#### EXERCISE INPUTS
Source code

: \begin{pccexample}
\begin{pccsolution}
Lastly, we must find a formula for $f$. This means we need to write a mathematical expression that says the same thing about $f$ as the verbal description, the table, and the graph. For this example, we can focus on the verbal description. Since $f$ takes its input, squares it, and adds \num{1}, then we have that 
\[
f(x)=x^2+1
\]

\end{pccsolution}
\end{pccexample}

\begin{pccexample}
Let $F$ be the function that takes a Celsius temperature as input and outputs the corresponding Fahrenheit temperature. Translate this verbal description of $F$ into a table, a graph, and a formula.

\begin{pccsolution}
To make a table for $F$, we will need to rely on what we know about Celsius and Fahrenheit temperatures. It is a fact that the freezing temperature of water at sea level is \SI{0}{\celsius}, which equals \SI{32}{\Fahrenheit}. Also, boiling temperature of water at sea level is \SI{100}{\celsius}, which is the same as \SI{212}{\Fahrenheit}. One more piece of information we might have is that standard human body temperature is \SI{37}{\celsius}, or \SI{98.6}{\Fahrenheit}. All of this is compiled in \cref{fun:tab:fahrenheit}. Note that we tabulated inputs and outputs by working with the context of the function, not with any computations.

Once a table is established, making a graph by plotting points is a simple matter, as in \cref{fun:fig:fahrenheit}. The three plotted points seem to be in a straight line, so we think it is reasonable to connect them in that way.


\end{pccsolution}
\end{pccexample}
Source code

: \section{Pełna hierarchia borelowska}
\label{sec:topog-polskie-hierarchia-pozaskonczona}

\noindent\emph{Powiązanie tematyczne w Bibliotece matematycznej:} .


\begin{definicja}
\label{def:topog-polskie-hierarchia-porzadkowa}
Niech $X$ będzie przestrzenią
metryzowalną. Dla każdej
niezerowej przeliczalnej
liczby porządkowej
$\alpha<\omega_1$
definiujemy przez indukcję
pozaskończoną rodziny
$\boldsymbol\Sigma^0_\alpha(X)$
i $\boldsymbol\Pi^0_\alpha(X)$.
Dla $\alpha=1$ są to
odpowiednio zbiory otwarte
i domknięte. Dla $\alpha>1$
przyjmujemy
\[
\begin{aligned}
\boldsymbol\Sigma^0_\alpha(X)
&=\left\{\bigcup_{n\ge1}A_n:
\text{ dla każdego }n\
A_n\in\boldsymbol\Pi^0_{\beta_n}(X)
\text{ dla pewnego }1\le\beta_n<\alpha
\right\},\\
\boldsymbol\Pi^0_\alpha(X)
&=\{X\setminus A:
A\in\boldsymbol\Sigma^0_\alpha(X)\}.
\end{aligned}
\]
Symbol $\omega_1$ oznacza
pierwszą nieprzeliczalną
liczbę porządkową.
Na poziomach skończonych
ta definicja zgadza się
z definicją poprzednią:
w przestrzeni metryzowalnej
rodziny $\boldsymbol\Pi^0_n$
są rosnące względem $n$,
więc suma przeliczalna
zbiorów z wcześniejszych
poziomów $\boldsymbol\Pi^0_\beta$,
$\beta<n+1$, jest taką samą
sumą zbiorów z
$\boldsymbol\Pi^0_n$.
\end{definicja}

==

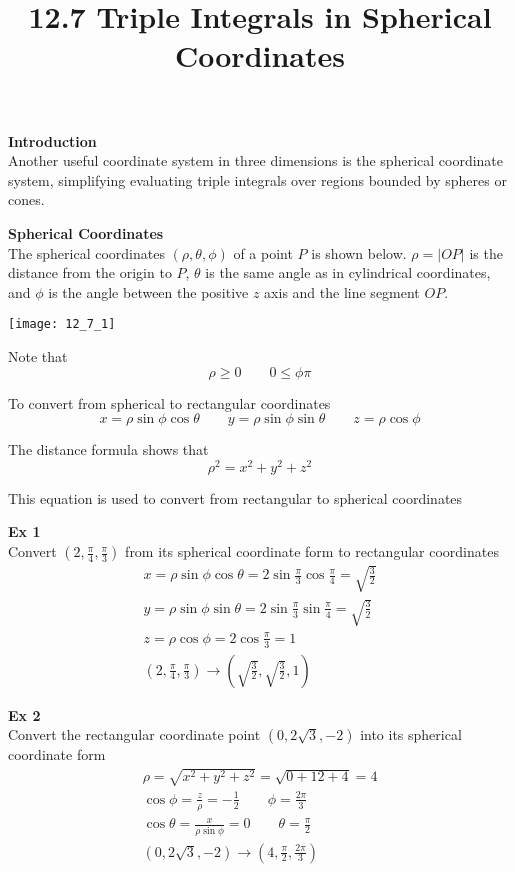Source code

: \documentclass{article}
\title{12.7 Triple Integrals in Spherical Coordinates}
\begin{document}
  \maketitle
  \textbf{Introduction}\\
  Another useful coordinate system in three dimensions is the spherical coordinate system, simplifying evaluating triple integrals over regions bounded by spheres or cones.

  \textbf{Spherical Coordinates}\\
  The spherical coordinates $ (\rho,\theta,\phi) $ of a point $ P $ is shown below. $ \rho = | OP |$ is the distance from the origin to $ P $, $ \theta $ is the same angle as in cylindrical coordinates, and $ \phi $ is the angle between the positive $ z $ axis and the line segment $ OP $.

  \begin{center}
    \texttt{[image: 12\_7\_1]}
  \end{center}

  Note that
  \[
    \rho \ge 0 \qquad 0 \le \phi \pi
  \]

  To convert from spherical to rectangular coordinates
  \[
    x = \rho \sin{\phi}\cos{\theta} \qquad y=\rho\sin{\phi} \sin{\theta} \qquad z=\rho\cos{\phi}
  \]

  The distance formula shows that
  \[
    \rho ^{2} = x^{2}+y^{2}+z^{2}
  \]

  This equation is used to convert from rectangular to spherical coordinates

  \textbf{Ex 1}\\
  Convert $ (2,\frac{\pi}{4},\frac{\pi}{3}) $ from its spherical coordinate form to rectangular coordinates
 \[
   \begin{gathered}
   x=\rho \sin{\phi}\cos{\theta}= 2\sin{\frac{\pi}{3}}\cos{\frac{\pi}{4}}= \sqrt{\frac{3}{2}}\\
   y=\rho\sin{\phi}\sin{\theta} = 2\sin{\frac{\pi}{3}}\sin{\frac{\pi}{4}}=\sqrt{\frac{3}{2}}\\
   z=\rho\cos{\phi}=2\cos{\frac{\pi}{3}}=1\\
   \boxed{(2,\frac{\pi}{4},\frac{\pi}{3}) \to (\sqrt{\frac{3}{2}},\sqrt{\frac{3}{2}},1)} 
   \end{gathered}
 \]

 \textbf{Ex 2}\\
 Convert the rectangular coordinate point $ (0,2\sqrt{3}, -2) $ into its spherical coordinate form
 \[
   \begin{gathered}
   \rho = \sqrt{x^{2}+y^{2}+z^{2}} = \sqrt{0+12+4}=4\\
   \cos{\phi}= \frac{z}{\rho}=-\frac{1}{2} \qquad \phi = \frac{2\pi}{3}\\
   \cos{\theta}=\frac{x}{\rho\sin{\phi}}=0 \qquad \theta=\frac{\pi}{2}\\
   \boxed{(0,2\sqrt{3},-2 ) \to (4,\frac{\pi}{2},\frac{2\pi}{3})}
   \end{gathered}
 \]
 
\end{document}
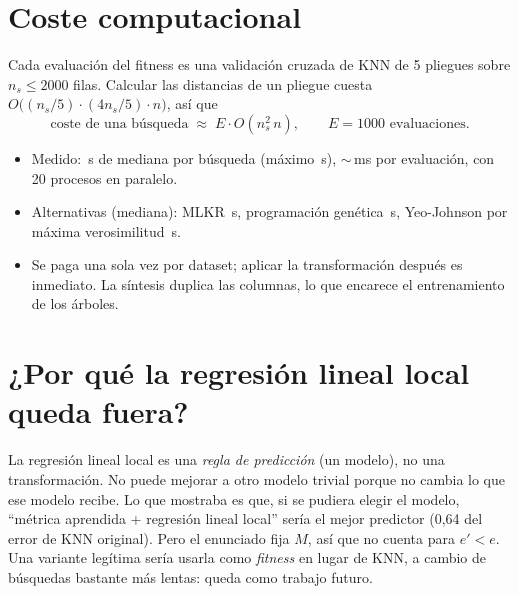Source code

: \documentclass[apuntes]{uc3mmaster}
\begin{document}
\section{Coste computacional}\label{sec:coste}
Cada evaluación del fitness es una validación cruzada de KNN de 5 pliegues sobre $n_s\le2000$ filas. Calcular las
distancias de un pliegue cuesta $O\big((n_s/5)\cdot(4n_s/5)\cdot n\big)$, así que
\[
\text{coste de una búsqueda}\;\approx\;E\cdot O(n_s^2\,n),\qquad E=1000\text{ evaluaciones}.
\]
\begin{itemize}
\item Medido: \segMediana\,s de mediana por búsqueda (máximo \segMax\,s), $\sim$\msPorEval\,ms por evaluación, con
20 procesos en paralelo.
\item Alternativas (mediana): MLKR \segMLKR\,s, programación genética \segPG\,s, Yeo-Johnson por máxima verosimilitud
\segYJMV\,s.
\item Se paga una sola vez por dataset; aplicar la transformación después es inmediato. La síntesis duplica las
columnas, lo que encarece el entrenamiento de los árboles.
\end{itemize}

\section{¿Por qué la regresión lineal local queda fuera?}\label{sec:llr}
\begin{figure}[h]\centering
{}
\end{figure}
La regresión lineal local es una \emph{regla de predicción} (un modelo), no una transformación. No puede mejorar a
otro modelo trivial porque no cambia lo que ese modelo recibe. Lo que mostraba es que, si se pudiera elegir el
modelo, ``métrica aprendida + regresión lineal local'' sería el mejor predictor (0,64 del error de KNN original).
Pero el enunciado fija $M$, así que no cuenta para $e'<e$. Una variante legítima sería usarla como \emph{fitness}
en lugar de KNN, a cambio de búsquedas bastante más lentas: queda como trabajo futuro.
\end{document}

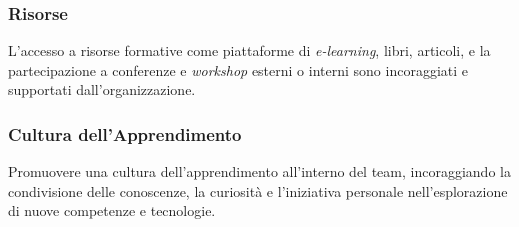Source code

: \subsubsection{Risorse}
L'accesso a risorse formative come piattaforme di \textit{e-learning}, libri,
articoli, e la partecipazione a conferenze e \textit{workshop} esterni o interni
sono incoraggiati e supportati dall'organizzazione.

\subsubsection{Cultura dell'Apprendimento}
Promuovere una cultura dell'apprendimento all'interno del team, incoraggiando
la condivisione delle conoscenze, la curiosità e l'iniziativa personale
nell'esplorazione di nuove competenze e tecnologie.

* * *

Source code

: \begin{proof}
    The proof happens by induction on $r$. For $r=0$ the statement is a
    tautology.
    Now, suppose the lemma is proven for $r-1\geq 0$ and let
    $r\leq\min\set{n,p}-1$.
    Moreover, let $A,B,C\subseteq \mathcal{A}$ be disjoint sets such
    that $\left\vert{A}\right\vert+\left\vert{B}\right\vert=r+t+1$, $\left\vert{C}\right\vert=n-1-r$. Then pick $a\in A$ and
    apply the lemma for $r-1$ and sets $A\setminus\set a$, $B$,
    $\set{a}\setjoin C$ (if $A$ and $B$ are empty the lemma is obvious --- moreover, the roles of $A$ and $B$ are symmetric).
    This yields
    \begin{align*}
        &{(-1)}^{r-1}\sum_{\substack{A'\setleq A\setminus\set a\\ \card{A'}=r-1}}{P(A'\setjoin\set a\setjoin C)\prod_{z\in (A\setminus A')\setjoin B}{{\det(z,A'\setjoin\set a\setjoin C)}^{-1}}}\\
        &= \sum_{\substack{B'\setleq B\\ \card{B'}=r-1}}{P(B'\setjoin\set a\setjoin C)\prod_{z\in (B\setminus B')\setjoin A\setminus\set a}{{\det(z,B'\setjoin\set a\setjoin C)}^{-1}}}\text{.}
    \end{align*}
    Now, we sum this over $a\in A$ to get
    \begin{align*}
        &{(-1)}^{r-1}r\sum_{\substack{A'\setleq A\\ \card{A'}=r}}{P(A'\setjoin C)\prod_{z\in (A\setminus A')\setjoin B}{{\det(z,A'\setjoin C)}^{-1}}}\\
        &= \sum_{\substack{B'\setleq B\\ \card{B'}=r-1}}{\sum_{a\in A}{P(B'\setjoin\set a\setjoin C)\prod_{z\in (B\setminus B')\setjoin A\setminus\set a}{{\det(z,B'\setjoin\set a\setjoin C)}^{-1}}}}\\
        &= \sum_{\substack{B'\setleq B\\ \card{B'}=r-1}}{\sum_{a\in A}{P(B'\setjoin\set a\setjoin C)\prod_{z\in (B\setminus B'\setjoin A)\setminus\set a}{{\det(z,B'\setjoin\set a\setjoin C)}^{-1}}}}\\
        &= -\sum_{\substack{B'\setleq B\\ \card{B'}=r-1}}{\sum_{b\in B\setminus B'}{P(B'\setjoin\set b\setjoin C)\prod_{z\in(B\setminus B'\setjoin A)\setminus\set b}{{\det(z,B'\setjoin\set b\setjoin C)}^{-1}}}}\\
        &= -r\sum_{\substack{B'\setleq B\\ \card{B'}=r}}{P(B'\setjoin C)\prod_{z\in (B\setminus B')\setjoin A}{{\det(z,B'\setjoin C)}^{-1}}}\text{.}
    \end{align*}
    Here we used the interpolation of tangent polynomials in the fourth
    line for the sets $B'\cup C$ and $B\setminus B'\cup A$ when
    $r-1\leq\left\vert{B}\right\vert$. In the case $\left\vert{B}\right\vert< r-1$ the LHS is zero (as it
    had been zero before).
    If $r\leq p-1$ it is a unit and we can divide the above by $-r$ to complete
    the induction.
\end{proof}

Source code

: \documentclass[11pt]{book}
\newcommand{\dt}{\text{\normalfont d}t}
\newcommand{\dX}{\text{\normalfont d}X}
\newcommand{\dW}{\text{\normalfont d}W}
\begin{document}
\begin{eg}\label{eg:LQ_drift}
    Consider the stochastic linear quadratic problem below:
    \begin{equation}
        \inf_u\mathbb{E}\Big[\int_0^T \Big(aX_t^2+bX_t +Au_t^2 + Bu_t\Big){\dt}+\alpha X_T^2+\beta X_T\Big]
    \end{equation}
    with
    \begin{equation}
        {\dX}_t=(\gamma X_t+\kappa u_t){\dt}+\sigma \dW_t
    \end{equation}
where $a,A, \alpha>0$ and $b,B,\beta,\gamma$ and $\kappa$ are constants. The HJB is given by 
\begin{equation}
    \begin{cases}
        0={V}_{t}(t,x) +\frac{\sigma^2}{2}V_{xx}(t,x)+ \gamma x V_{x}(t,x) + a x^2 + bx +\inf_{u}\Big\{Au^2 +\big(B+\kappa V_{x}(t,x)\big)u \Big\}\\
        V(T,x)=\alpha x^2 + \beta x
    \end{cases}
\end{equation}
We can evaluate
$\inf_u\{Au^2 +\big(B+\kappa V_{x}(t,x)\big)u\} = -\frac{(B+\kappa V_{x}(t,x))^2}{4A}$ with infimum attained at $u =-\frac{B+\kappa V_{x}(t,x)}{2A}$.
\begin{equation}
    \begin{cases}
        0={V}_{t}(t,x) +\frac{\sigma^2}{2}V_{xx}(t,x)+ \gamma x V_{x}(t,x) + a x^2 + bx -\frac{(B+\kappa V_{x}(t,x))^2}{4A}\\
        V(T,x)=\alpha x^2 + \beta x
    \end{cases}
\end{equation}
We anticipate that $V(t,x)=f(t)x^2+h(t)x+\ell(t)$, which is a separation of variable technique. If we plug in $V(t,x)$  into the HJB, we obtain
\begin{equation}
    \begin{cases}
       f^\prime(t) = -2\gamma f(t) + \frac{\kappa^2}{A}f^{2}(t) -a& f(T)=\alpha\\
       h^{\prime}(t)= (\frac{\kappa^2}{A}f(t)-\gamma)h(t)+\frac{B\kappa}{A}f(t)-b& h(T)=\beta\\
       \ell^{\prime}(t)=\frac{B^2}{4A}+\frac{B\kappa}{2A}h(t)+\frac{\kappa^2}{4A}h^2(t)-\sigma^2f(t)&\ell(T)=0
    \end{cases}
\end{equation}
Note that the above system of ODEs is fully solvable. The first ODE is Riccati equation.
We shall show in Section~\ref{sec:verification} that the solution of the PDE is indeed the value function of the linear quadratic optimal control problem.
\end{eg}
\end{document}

#### TASK DIRECTIONS
Count every line in the listing above where the string "takes" occurs, and report the count and nothing more.

#### OUTPUT FOR THIS TASK
2